*Provided data*.
━━━━━━━━━━━━━━━━
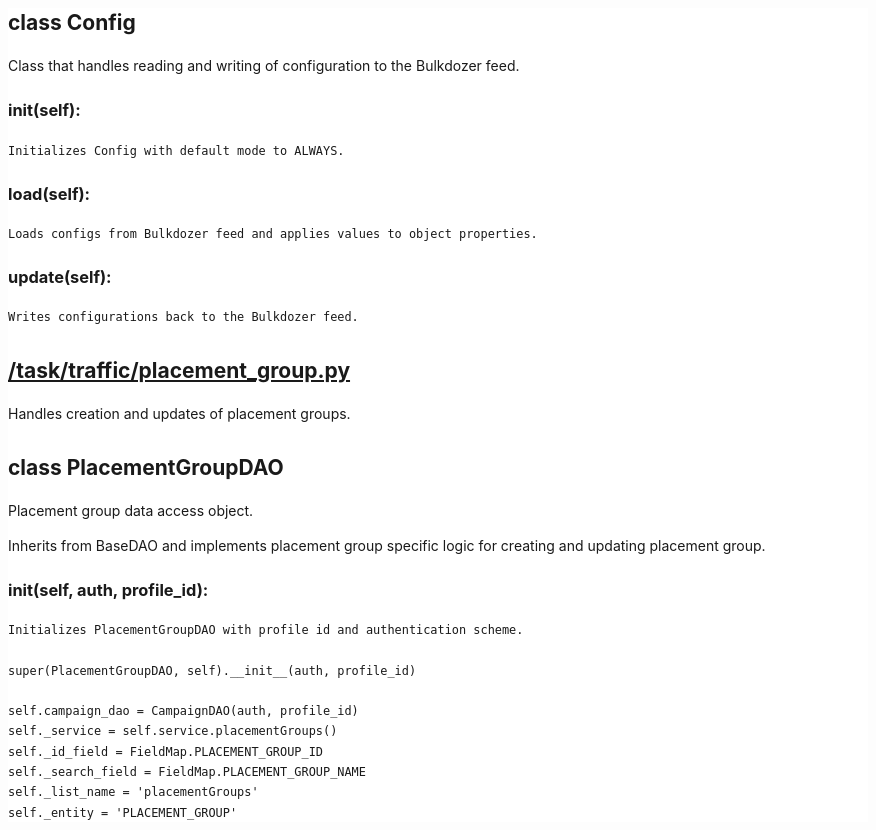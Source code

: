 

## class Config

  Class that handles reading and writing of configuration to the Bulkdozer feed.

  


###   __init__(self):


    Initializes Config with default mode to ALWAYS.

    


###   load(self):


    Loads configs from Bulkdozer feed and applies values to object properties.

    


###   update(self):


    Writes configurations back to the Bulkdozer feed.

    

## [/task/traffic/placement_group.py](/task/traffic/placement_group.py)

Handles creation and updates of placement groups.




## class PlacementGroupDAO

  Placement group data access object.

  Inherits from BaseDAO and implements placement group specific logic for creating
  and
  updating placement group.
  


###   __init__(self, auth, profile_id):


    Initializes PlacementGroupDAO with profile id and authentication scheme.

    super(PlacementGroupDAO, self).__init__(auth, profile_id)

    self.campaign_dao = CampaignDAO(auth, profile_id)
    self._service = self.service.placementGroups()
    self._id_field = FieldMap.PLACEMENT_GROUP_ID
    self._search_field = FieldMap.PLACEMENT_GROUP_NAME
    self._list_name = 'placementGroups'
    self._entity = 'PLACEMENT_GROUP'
━━━━━━━━━━━━━━━━
*What is being asked*. Start with the line above that contains "Initializes PlacementGroupDAO with" and end with the line that contains "self._id_field = FieldMap.PLACEMENT_GROUP_ID". Write out those lines exactly, and only those.

*Solution to this exercise*.
    Initializes PlacementGroupDAO with profile id and authentication scheme.

    super(PlacementGroupDAO, self).__init__(auth, profile_id)

    self.campaign_dao = CampaignDAO(auth, profile_id)
    self._service = self.service.placementGroups()
    self._id_field = FieldMap.PLACEMENT_GROUP_ID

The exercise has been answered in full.